CAIRO: General Ashraf Abdullah, assistant minister of interior for the Central Security sector, urged the government on Wednesday to pass an “anti-terrorism” law during a telephone call with the CBC channel.
“The government should boycott the products of companies owned by Muslim Brotherhood, and must confiscate the funds of any group responsible for killing people,” he added.
Since the ousting of former President Mohamed Morsi in July 2013, Egypt has been exposed to numerous attacks on security and army personnel.
The attacks, which originally started in the Sinai Peninsula, have spread across several governorates, including Cairo.
The Brotherhood was designated a “terrorist” group in December 2013 and all of its activities were banned over accusations of orchestrating violence and plotting against the country.

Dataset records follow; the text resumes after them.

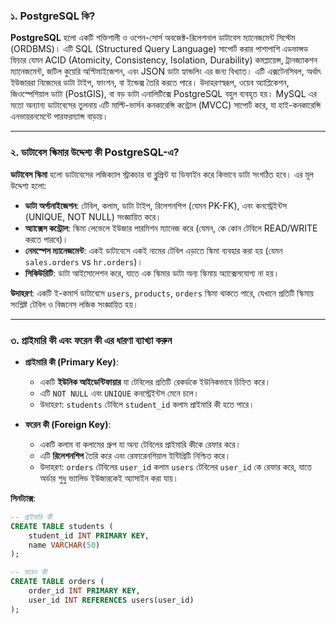 ### ১. **PostgreSQL কি?**

**PostgreSQL** হলো একটি শক্তিশালী ও ওপেন-সোর্স অবজেক্ট-রিলেশনাল ডাটাবেস ম্যানেজমেন্ট সিস্টেম (ORDBMS)। এটি SQL (Structured Query Language) সাপোর্ট করার পাশাপাশি এডভান্সড ফিচার যেমন ACID (Atomicity, Consistency, Isolation, Durability) কমপ্লায়েন্স, ট্রানজ্যাকশন ম্যানেজমেন্ট, জটিল কুয়েরি অপ্টিমাইজেশন, এবং JSON ডাটা হ্যান্ডলিং এর জন্য বিখ্যাত। এটি এক্সটেনসিবল, অর্থাৎ ইউজাররা নিজেদের ডাটা টাইপ, ফাংশন, বা ইন্ডেক্স তৈরি করতে পারে। উদাহরণস্বরূপ, ওয়েব অ্যাপ্লিকেশন, জিওস্পেশিয়াল ডাটা (PostGIS), বা বড় ডাটা এনালিটিক্সে PostgreSQL বহুল ব্যবহৃত হয়। MySQL এর মতো অন্যান্য ডাটাবেসের তুলনায় এটি মাল্টি-ভার্সন কনকারেন্সি কন্ট্রোল (MVCC) সাপোর্ট করে, যা হাই-কনকারেন্সি এনভায়রনমেন্টে পারফরম্যান্স বাড়ায়।

---

### ২. **ডাটাবেস স্কিমার উদ্দেশ্য কী PostgreSQL-এ?**

**ডাটাবেস স্কিমা** হলো ডাটাবেসের লজিক্যাল স্ট্রাকচার বা ব্লুপ্রিন্ট যা ডিফাইন করে কিভাবে ডাটা সংগঠিত হবে। এর মূল উদ্দেশ্য হলো:

- **ডাটা অর্গানাইজেশন**: টেবিল, কলাম, ডাটা টাইপ, রিলেশনশিপ (যেমন PK-FK), এবং কনস্ট্রেইন্টস (UNIQUE, NOT NULL) সংজ্ঞায়িত করে।
- **অ্যাক্সেস কন্ট্রোল**: স্কিমা লেভেলে ইউজার পারমিশন ম্যানেজ করে (যেমন, কে কোন টেবিলে READ/WRITE করতে পারবে)।
- **নেমস্পেস ম্যানেজমেন্ট**: একই ডাটাবেসে একই নামের টেবিল এড়াতে স্কিমা ব্যবহার করা হয় (যেমন `sales.orders` vs `hr.orders`)।
- **সিকিউরিটি**: ডাটা আইসোলেশন করে, যাতে এক স্কিমার ডাটা অন্য স্কিমায় অ্যাক্সেসযোগ্য না হয়।

**উদাহরণ**: একটি ই-কমার্স ডাটাবেসে `users`, `products`, `orders` স্কিমা থাকতে পারে, যেখানে প্রতিটি স্কিমায় সংশ্লিষ্ট টেবিল ও বিজনেস লজিক সংজ্ঞায়িত হয়।

---

### ৩. **প্রাইমারি কী এবং ফরেন কী এর ধারণা ব্যাখ্যা করুন**

- **প্রাইমারি কী (Primary Key)**:

  - একটি **ইউনিক আইডেন্টিফায়ার** যা টেবিলের প্রতিটি রেকর্ডকে ইউনিকভাবে চিহ্নিত করে।
  - এটি `NOT NULL` এবং `UNIQUE` কনস্ট্রেইন্টস মেনে চলে।
  - উদাহরণ: `students` টেবিলে `student_id` কলাম প্রাইমারি কী হতে পারে।

- **ফরেন কী (Foreign Key)**:
  - একটি কলাম বা কলামের গ্রুপ যা অন্য টেবিলের প্রাইমারি কীকে রেফার করে।
  - এটি **রিলেশনশিপ** তৈরি করে এবং রেফারেনশিয়াল ইন্টিগ্রিটি নিশ্চিত করে।
  - উদাহরণ: `orders` টেবিলের `user_id` কলাম `users` টেবিলের `user_id` কে রেফার করে, যাতে অর্ডার শুধু ভ্যালিড ইউজারকেই অ্যাসাইন করা যায়।

**সিনট্যাক্স**:

```sql
-- প্রাইমারি কী
CREATE TABLE students (
    student_id INT PRIMARY KEY,
    name VARCHAR(50)
);

-- ফরেন কী
CREATE TABLE orders (
    order_id INT PRIMARY KEY,
    user_id INT REFERENCES users(user_id)
);
```
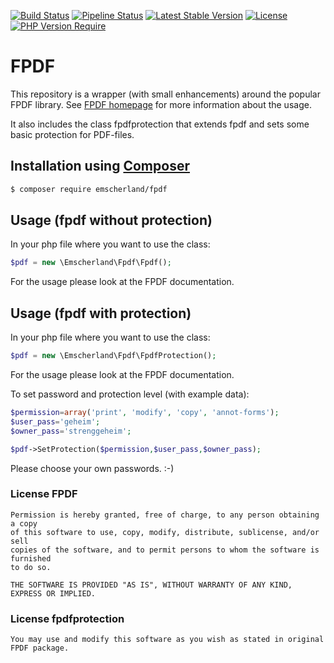 [![Build Status](https://travis-ci.org/Emscherland/fpdf.png)](https://travis-ci.org/Emscherland/fpdf)
[![Pipeline Status](https://gitlab.com/Emscherland/fpdf/badges/master/pipeline.svg)](https://gitlab.com/Emscherland/fpdf/-/commits/master)
[![Latest Stable Version](https://poser.pugx.org/emscherland/fpdf/v)](https://packagist.org/packages/emscherland/fpdf)
[![License](https://poser.pugx.org/emscherland/fpdf/license)](https://packagist.org/packages/emscherland/fpdf)
[![PHP Version Require](https://poser.pugx.org/emscherland/fpdf/require/php)](https://packagist.org/packages/emscherland/fpdf)

# FPDF
  
  This repository is a wrapper (with small enhancements) around the popular FPDF library.
  See [FPDF homepage](http://www.fpdf.org/) for more information about the usage.
  
  It also includes the class fpdfprotection that extends fpdf and sets some basic protection for PDF-files.
  
## Installation using [Composer](https://getcomposer.org/)
  ```sh
  $ composer require emscherland/fpdf
  ```
  
  
## Usage (fpdf without protection)

In your php file where you want to use the class: 
``` php
$pdf = new \Emscherland\Fpdf\Fpdf();
```
For the usage please look at the FPDF documentation.

## Usage (fpdf with protection)

In your php file where you want to use the class: 
``` php
$pdf = new \Emscherland\Fpdf\FpdfProtection();
```
For the usage please look at the FPDF documentation.

To set password and protection level (with example data):
``` php
$permission=array('print', 'modify', 'copy', 'annot-forms');
$user_pass='geheim';
$owner_pass='strenggeheim';

$pdf->SetProtection($permission,$user_pass,$owner_pass);
```
Please choose your own passwords. :-)



### License FPDF

```text
Permission is hereby granted, free of charge, to any person obtaining a copy
of this software to use, copy, modify, distribute, sublicense, and/or sell
copies of the software, and to permit persons to whom the software is furnished
to do so.

THE SOFTWARE IS PROVIDED "AS IS", WITHOUT WARRANTY OF ANY KIND, EXPRESS OR IMPLIED.
```

### License fpdfprotection
```text
You may use and modify this software as you wish as stated in original FPDF package.
```

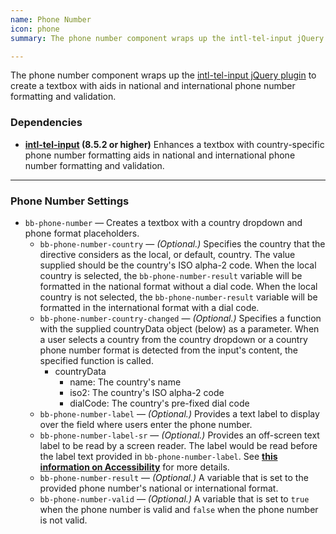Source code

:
 ```yaml
---
name: Phone Number
icon: phone
summary: The phone number component wraps up the intl-tel-input jQuery plugin to create a textbox with aids in national and international phone number formatting and validation.

---
```


The phone number component wraps up the [intl-tel-input jQuery plugin](http://jackocnr.com/intl-tel-input.html) to create a textbox with aids in national and international phone number formatting and validation.

### Dependencies ###
- **[intl-tel-input](http://jackocnr.com/intl-tel-input.html) (8.5.2 or higher)** Enhances a textbox with country-specific phone number formatting aids in national and international phone number formatting and validation.

---

### Phone Number Settings ###
- `bb-phone-number` &mdash; Creates a textbox with a country dropdown and phone format placeholders.
  - `bb-phone-number-country` &mdash; *(Optional.)* Specifies the country that the directive considers as the local, or default, country. The value supplied should be the country's ISO alpha-2 code. When the local country is selected, the `bb-phone-number-result` variable will be formatted in the national format without a dial code. When the local country is not selected, the `bb-phone-number-result` variable will be formatted in the international format with a dial code.
  - `bb-phone-number-country-changed` &mdash; *(Optional.)* Specifies a function with the supplied countryData object (below) as a parameter. When a user selects a country from the country dropdown or a country phone number format is detected from the input's content, the specified function is called.
    - countryData
      - name: The country's name
      - iso2: The country's ISO alpha-2 code
      - dialCode: The country's pre-fixed dial code
  - `bb-phone-number-label` &mdash; *(Optional.)* Provides a text label to display over the field where users enter the phone number.
  - `bb-phone-number-label-sr` &mdash; *(Optional.)* Provides an off-screen text label to be read by a screen reader. The label would be read before the label text provided in `bb-phone-number-label`. See **[this information on Accessibility](https://developer.mozilla.org/en-US/docs/Web/Accessibility)** for more details.
  - `bb-phone-number-result` &mdash; *(Optional.)* A variable that is set to the provided phone number's national or international format.
  - `bb-phone-number-valid` &mdash; *(Optional.)* A variable that is set to `true` when the phone number is valid and `false` when the phone number is not valid.
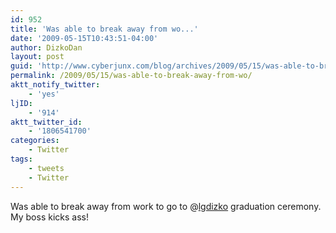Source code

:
 ```yaml
---
id: 952
title: 'Was able to break away from wo...'
date: '2009-05-15T10:43:51-04:00'
author: DizkoDan
layout: post
guid: 'http://www.cyberjunx.com/blog/archives/2009/05/15/was-able-to-break-away-from-wo/'
permalink: /2009/05/15/was-able-to-break-away-from-wo/
aktt_notify_twitter:
    - 'yes'
ljID:
    - '914'
aktt_twitter_id:
    - '1806541700'
categories:
    - Twitter
tags:
    - tweets
    - Twitter
---
```


Was able to break away from work to go to @[lgdizko](http://twitter.com/lgdizko) graduation ceremony. My boss kicks ass!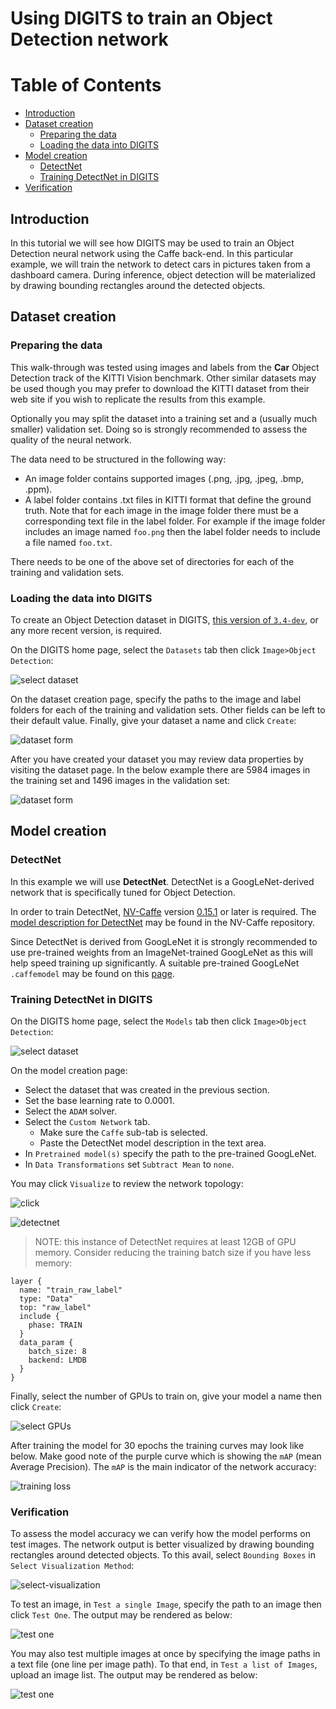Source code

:# Using DIGITS to train an Object Detection network

Table of Contents
=================
* [Introduction](#introduction)
* [Dataset creation](#dataset-creation)
    * [Preparing the data](#preparing-the-data)
    * [Loading the data into DIGITS](#loading-the-data-into-digits)
* [Model creation](#model-creation)
    * [DetectNet](#detectnet)
    * [Training DetectNet in DIGITS](#training-detectnet-in-digits)
* [Verification](#verification)

## Introduction

In this tutorial we will see how DIGITS may be used to train an Object Detection neural network using the Caffe back-end.
In this particular example, we will train the network to detect cars in pictures taken from a dashboard camera.
During inference, object detection will be materialized by drawing bounding rectangles around the detected objects.

## Dataset creation

### Preparing the data

This walk-through was tested using images and labels from the **Car** Object Detection track of the KITTI Vision benchmark.
Other similar datasets may be used though you may prefer to download the KITTI dataset from their web site if you wish to replicate the results from this example.

Optionally you may split the dataset into a training set and a (usually much smaller) validation set.
Doing so is strongly recommended to assess the quality of the neural network.

The data need to be structured in the following way:
- An image folder contains supported images (.png, .jpg, .jpeg, .bmp, .ppm).
- A label folder contains .txt files in KITTI format that define the ground truth.
Note that for each image in the image folder there must be a corresponding text file in the label folder.
For example if the image folder includes an image named `foo.png` then the label folder needs to include a file named `foo.txt`.

There needs to be one of the above set of directories for each of the training and validation sets.

### Loading the data into DIGITS

To create an Object Detection dataset in DIGITS, [this version of `3.4-dev`](https://github.com/NVIDIA/DIGITS/tree/2613082eec6c207548c99bb69fa5defc9473b1e8), or any more recent version, is required.

On the DIGITS home page, select the `Datasets` tab then click `Image>Object Detection`:

![select dataset](select-object-detection-dataset.png)

On the dataset creation page, specify the paths to the image and label folders for each of the training and validation sets.
Other fields can be left to their default value.
Finally, give your dataset a name and click `Create`:

![dataset form](form-object-detection-dataset.png)

After you have created your dataset you may review data properties by visiting the dataset page.
In the below example there are 5984 images in the training set and 1496 images in the validation set:

![dataset form](dataset-review.png)

## Model creation

### DetectNet

In this example we will use **DetectNet**.
DetectNet is a GoogLeNet-derived network that is specifically tuned for Object Detection.

In order to train DetectNet, [NV-Caffe](https://github.com/NVIDIA/caffe) version [0.15.1](https://github.com/NVIDIA/caffe/tree/00f4c1db1dd579d31b1a4f953af61022f6b0da7a) or later is required.
The [model description for DetectNet](https://github.com/NVIDIA/caffe/tree/caffe-0.15/examples/kitti) may be found in the NV-Caffe repository.

Since DetectNet is derived from GoogLeNet it is strongly recommended to use pre-trained weights from an ImageNet-trained GoogLeNet as this will help speed training up significantly.
A suitable pre-trained GoogLeNet `.caffemodel` may be found on this [page](https://github.com/BVLC/caffe/tree/rc3/models/bvlc_googlenet).

### Training DetectNet in DIGITS

On the DIGITS home page, select the `Models` tab then click `Image>Object Detection`:

![select dataset](select-object-detection-model.png)

On the model creation page:
- Select the dataset that was created in the previous section.
- Set the base learning rate to 0.0001.
- Select the `ADAM` solver.
- Select the `Custom Network` tab.
  - Make sure the `Caffe` sub-tab is selected.
  - Paste the DetectNet model description in the text area.
- In `Pretrained model(s)` specify the path to the pre-trained GoogLeNet.
- In `Data Transformations` set `Subtract Mean` to `none`.

You may click `Visualize` to review the network topology:

![click](click-visualize.png)

![detectnet](detectnet.png)

> NOTE: this instance of DetectNet requires at least 12GB of GPU memory. Consider reducing the training batch size if you have less memory:
```
layer {
  name: "train_raw_label"
  type: "Data"
  top: "raw_label"
  include {
    phase: TRAIN
  }
  data_param {
    batch_size: 8
    backend: LMDB
  }
}
```

Finally, select the number of GPUs to train on, give your model a name then click `Create`:

![select GPUs](select-gpus.png)

After training the model for 30 epochs the training curves may look like below.
Make good note of the purple curve which is showing the `mAP` (mean Average Precision).
The `mAP` is the main indicator of the network accuracy:

![training loss](training-loss.png)

### Verification

To assess the model accuracy we can verify how the model performs on test images.
The network output is better visualized by drawing bounding rectangles around detected objects.
To this avail, select `Bounding Boxes` in `Select Visualization Method`:

![select-visualization](select-visualization.png)

To test an image, in `Test a single Image`, specify the path to an image then click `Test One`.
The output may be rendered as below:

![test one](test-one.png)

You may also test multiple images at once by specifying the image paths in a text file (one line per image path).
To that end, in `Test a list of Images`, upload an image list.
The output may be rendered as below:

![test one](test-many.png)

According to the Washington Post, the controversial “anti-terrorism” draft law was submitted to interim President Adly Mansour for ratification on April 3, following several months of discussion concerning an increase in militant attacks against army and police troops. But on April 14, Mansour sent the final draft law back to the Cabinet for further discussion. It was unclear why. Neither the Interior Ministry nor the Justice Ministry responded to media inquiries about the content of the legislation.
“This law is being created to limit freedoms, not to fight ‘terrorism,’ and it also gives the president the power to declare a state of emergency without consulting parliament,” said Ahmed Ezzat, a lawyer with the Association for Freedom of Thought and Expression, an Egyptian rights group, told the Washington Post.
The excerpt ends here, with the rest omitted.